(Stored dataset items)
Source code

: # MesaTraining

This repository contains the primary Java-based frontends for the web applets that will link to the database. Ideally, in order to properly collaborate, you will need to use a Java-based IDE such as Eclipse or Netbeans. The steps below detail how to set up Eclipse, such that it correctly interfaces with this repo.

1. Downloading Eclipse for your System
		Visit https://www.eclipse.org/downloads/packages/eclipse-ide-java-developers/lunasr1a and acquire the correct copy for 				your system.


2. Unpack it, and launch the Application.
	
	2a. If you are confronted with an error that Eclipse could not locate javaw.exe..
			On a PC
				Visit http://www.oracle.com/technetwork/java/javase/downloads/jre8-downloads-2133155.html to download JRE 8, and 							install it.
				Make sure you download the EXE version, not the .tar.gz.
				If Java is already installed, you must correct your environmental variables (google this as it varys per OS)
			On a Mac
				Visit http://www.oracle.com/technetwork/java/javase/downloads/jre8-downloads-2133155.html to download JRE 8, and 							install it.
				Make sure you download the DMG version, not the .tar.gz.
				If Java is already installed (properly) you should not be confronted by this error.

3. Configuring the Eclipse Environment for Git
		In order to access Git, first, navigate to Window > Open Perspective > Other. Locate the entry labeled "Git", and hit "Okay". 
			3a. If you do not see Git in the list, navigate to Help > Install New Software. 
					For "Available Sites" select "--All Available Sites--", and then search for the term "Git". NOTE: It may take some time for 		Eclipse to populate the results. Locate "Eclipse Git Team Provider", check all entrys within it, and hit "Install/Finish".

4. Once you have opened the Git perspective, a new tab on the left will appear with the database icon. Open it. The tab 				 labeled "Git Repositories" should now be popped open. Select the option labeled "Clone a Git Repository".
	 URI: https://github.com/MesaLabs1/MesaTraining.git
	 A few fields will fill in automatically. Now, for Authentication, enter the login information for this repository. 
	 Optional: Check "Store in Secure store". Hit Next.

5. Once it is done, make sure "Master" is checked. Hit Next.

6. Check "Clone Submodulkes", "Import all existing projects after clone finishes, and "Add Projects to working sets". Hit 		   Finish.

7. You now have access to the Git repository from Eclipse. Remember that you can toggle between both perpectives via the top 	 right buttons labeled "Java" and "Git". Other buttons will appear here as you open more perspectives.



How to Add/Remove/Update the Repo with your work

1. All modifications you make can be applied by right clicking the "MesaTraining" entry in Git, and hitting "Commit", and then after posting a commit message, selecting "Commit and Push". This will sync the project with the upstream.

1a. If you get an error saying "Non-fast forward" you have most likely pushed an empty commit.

* * *

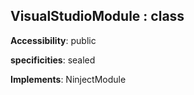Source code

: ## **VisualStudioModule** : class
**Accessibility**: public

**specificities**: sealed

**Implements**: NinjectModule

__Work required__
Tally the lines of the entries that carry the word "Next" and say only that number.

__Solution to this problem__
2